WHAT TO PRODUCE: Return only the number of lines in the data below where the word "不可杀错" appears.

- - -

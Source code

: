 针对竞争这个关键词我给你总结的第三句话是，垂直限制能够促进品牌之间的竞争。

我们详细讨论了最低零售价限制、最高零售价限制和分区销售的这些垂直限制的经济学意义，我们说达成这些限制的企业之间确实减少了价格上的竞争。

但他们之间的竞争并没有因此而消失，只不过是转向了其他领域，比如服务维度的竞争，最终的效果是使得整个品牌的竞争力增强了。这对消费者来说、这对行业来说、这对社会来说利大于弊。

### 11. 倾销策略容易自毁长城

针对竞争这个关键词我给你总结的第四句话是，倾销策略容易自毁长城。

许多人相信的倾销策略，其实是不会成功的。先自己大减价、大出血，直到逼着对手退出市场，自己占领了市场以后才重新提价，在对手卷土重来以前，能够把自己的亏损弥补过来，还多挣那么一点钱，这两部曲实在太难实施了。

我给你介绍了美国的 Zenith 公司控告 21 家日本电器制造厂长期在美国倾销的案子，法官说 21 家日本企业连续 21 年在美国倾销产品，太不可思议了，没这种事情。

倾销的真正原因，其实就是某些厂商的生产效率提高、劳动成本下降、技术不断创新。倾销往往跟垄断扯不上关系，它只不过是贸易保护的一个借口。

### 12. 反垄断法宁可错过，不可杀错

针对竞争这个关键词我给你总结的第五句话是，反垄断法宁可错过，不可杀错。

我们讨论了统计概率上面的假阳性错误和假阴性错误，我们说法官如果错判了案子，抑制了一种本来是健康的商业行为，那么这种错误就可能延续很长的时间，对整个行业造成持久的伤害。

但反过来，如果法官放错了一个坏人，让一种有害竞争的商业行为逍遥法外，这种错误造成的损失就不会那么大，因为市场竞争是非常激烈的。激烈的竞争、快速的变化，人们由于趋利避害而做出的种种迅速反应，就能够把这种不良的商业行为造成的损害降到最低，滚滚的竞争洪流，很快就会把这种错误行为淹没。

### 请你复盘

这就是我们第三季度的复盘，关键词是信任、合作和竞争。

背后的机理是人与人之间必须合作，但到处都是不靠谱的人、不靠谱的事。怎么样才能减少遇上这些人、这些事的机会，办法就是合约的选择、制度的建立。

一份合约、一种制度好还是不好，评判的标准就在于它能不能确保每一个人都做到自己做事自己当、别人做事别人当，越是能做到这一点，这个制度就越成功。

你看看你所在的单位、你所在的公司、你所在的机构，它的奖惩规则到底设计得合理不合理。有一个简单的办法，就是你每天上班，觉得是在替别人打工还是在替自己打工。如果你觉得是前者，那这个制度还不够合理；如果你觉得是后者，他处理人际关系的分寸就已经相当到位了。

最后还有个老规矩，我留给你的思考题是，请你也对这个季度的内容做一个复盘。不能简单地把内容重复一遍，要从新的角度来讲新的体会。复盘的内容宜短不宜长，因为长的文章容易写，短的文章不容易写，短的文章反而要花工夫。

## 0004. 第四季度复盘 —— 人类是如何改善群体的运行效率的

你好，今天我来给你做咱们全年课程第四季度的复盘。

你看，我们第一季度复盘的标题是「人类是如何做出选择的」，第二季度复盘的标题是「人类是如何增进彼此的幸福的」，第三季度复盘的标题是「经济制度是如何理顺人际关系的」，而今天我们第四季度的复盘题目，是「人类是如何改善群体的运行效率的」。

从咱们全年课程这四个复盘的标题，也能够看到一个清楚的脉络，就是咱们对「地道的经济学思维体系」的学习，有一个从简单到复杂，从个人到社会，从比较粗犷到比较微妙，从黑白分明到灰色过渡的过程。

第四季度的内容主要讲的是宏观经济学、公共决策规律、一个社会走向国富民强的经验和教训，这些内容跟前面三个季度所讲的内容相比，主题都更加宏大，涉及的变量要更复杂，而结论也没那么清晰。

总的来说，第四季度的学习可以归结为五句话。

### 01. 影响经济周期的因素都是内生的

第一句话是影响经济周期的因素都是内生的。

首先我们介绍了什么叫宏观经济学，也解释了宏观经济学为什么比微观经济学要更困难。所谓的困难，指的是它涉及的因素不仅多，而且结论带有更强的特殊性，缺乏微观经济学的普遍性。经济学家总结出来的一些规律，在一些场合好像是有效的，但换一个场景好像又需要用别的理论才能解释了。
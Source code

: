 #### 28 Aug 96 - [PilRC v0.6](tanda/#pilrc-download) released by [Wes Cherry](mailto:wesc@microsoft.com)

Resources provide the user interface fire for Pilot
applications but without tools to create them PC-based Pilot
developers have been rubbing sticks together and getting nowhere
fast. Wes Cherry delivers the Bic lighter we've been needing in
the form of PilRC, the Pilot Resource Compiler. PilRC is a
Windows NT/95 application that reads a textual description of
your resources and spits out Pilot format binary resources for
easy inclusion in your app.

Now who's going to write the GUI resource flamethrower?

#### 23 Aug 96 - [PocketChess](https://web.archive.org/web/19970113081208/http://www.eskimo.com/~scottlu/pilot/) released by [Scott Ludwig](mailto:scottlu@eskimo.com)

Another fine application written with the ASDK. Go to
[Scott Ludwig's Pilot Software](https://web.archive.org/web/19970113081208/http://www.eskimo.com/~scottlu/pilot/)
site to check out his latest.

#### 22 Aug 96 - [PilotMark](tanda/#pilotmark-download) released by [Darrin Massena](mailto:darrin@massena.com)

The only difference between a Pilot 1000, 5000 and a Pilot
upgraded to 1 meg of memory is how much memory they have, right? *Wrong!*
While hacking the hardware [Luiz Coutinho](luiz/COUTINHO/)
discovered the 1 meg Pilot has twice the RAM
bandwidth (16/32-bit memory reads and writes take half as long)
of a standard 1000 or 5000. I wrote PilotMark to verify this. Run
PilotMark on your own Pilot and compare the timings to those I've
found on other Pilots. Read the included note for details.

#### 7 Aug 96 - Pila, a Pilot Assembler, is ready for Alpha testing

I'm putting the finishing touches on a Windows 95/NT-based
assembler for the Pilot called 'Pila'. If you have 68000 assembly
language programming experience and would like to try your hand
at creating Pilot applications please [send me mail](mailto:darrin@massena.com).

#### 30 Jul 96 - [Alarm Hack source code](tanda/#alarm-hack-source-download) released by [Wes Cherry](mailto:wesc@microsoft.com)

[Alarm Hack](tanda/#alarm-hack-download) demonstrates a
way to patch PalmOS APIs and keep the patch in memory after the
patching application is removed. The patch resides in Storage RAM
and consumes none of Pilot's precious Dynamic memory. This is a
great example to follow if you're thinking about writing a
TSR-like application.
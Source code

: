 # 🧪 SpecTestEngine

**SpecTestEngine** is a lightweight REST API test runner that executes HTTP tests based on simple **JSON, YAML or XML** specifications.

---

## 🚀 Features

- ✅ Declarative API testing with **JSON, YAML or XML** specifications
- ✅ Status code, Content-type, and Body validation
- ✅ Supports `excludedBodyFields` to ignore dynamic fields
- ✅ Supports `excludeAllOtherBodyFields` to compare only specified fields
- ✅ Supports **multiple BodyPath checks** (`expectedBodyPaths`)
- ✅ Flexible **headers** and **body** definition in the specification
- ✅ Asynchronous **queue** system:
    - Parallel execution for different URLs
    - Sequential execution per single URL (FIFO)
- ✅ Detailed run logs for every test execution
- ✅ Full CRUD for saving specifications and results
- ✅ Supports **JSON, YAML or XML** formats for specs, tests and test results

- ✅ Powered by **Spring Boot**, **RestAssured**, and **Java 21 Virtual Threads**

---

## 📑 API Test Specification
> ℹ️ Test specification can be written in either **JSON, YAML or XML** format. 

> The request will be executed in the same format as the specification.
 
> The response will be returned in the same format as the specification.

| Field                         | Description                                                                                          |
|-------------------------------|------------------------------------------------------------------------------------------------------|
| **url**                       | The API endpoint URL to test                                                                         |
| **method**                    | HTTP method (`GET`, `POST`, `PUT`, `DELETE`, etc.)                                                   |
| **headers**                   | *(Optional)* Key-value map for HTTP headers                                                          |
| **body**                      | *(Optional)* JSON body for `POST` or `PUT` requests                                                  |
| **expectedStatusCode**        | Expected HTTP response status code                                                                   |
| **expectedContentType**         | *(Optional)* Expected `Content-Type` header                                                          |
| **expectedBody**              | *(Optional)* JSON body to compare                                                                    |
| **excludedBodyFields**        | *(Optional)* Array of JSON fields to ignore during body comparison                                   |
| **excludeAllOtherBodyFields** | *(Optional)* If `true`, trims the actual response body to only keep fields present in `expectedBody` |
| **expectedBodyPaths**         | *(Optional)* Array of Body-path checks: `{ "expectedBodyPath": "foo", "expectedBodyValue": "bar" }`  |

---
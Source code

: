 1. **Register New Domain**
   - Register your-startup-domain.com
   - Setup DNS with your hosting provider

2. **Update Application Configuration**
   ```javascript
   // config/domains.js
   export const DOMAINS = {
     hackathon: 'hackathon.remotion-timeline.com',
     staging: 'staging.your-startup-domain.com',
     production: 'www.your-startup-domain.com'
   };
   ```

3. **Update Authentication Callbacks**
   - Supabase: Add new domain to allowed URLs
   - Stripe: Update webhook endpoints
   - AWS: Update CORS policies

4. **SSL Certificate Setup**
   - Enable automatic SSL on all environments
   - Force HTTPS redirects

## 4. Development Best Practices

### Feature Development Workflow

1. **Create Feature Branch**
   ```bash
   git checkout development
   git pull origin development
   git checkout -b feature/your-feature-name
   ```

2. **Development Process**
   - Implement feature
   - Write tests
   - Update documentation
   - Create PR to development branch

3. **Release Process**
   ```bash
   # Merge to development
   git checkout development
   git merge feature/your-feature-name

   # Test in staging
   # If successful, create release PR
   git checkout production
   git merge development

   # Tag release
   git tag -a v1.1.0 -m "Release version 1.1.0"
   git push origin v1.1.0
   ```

- - -

RESULT OF THE EXERCISE: 2